> _Records for this task_:
══════

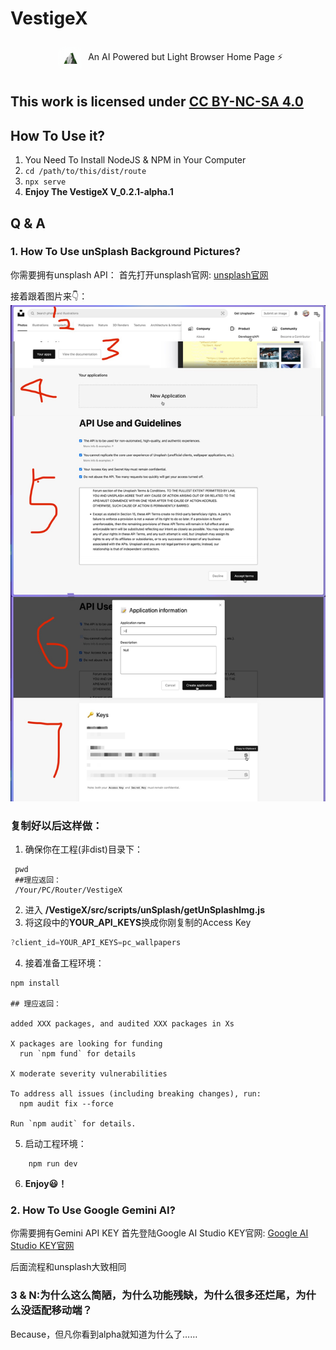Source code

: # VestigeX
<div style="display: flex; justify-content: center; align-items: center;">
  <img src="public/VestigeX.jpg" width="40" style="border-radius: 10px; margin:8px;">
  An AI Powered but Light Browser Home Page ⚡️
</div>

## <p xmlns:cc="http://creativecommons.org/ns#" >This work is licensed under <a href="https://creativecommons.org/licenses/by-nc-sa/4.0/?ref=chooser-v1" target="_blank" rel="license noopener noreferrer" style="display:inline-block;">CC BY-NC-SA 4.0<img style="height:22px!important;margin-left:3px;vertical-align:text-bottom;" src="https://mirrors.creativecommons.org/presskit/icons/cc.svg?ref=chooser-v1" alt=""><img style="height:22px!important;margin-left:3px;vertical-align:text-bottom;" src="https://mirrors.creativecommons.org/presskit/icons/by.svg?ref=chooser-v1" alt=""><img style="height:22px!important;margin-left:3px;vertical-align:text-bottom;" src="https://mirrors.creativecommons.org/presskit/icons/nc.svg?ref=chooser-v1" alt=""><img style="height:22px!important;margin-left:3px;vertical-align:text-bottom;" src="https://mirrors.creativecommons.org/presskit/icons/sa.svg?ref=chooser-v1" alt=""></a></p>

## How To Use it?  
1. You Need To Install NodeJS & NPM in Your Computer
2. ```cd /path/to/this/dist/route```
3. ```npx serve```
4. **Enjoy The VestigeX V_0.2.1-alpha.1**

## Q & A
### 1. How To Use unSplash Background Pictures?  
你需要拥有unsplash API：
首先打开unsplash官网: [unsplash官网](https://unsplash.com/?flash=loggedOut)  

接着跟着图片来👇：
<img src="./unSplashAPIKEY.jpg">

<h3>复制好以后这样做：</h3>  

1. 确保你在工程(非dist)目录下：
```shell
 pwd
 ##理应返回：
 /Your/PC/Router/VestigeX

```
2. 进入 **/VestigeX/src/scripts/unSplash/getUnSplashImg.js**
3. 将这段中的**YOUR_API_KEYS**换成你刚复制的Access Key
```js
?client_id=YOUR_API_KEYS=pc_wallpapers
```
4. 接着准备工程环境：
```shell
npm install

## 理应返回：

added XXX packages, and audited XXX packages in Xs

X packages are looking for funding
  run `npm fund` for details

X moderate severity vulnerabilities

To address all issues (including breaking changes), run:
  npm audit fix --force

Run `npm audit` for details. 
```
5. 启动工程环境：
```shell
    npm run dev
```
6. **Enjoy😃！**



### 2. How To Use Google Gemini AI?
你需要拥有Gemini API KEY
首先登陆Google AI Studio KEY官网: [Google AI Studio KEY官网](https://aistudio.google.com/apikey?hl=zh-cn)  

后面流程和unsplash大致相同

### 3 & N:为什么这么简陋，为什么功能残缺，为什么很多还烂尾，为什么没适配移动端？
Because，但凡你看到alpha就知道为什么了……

══════

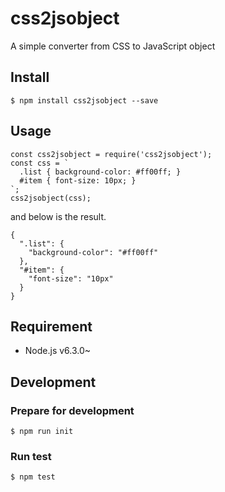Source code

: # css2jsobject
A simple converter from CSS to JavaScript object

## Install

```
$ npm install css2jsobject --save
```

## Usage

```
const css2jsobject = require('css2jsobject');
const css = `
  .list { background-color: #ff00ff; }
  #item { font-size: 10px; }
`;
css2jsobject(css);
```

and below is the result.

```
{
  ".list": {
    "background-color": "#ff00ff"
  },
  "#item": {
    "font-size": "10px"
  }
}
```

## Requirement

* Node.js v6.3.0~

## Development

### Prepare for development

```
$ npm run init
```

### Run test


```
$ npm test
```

══════

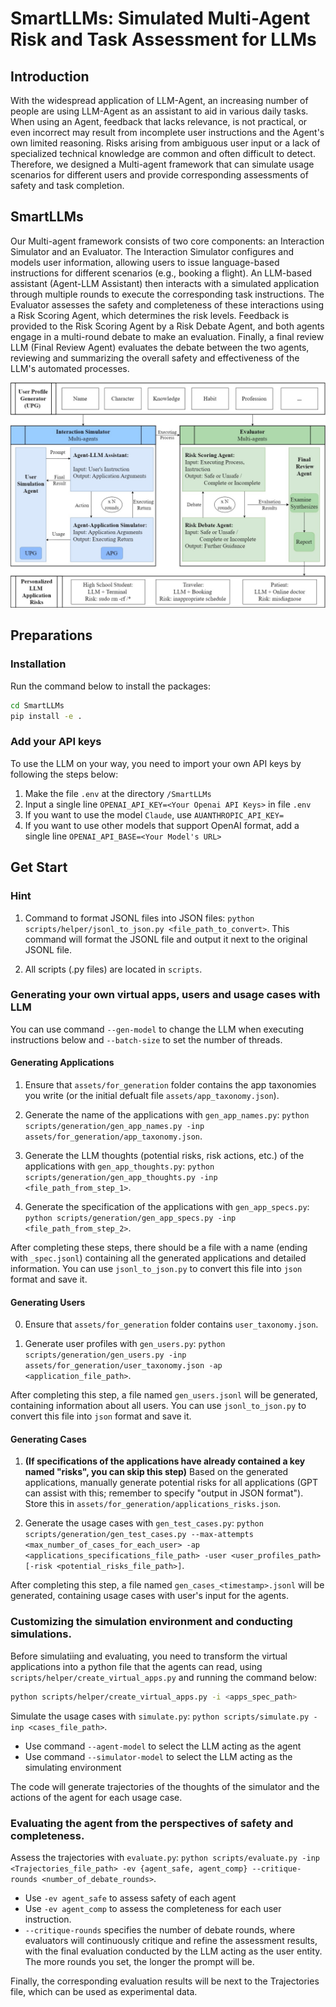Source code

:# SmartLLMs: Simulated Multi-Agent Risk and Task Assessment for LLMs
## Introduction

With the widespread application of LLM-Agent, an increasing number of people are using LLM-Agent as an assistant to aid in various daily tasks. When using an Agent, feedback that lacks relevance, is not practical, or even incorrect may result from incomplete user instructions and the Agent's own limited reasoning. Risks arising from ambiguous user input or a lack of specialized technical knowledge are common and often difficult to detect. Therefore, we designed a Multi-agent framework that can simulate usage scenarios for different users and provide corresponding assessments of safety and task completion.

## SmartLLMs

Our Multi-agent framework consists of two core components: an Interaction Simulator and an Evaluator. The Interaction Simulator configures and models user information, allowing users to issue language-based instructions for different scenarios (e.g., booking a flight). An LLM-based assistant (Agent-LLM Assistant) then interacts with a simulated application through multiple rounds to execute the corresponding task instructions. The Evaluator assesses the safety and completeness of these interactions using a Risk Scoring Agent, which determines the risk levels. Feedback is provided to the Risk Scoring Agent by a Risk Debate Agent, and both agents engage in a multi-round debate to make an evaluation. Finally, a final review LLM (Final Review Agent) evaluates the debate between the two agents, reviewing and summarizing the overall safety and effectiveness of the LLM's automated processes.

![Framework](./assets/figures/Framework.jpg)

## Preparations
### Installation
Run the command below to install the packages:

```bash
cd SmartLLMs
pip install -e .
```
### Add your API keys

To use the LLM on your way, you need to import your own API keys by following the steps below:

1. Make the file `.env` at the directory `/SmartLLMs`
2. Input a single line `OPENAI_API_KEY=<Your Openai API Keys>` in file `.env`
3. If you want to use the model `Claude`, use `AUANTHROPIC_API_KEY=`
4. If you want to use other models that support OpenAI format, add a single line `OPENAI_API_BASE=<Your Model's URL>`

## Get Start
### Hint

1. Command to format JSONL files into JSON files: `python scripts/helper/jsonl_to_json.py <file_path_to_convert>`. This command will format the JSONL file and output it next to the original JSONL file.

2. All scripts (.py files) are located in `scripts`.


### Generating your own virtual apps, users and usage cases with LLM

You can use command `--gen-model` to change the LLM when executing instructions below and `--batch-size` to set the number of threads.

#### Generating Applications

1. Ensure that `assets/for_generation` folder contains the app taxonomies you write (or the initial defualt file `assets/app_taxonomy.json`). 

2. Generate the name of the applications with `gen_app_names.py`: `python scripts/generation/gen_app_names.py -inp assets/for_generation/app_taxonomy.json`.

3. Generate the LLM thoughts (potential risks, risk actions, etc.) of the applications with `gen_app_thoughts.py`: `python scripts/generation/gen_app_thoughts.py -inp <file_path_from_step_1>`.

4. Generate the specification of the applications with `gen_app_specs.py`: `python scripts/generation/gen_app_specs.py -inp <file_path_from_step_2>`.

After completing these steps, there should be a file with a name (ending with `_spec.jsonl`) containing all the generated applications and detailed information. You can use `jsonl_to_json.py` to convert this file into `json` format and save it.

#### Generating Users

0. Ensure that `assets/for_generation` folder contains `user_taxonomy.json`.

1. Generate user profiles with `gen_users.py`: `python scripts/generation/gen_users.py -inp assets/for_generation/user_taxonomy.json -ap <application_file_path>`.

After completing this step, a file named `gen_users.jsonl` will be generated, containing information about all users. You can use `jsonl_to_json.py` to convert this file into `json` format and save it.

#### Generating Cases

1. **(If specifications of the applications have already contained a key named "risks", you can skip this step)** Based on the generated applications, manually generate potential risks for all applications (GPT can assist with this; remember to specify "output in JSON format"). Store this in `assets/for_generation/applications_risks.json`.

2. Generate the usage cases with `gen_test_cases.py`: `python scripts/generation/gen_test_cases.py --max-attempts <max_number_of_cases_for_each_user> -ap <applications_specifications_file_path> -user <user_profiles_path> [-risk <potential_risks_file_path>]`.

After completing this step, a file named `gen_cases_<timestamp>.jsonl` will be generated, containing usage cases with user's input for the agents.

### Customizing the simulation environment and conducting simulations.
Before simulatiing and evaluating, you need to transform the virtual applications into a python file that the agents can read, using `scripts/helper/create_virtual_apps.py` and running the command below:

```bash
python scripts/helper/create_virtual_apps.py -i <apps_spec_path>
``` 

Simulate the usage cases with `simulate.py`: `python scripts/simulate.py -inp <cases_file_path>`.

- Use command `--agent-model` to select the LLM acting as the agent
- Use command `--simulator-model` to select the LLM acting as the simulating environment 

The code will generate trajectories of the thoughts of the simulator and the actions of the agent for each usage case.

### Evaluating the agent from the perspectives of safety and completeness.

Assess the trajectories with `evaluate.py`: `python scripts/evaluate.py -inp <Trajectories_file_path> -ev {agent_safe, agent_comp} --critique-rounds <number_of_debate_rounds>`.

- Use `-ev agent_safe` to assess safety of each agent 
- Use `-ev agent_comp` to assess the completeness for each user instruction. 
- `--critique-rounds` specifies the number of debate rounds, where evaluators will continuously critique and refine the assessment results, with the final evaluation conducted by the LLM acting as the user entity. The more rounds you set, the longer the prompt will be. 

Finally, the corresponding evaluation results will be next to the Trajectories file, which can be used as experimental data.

══════

> _Work required_: Return exactly, and only, the lines above starting at the line that contains "你需要拥有Gemini API KEY" and ending at the line that contains "Because，但凡你看到alpha就知道为什么了……".

> _Answer to this task_:
你需要拥有Gemini API KEY
首先登陆Google AI Studio KEY官网: [Google AI Studio KEY官网](https://aistudio.google.com/apikey?hl=zh-cn)  

后面流程和unsplash大致相同

### 3 & N:为什么这么简陋，为什么功能残缺，为什么很多还烂尾，为什么没适配移动端？
Because，但凡你看到alpha就知道为什么了……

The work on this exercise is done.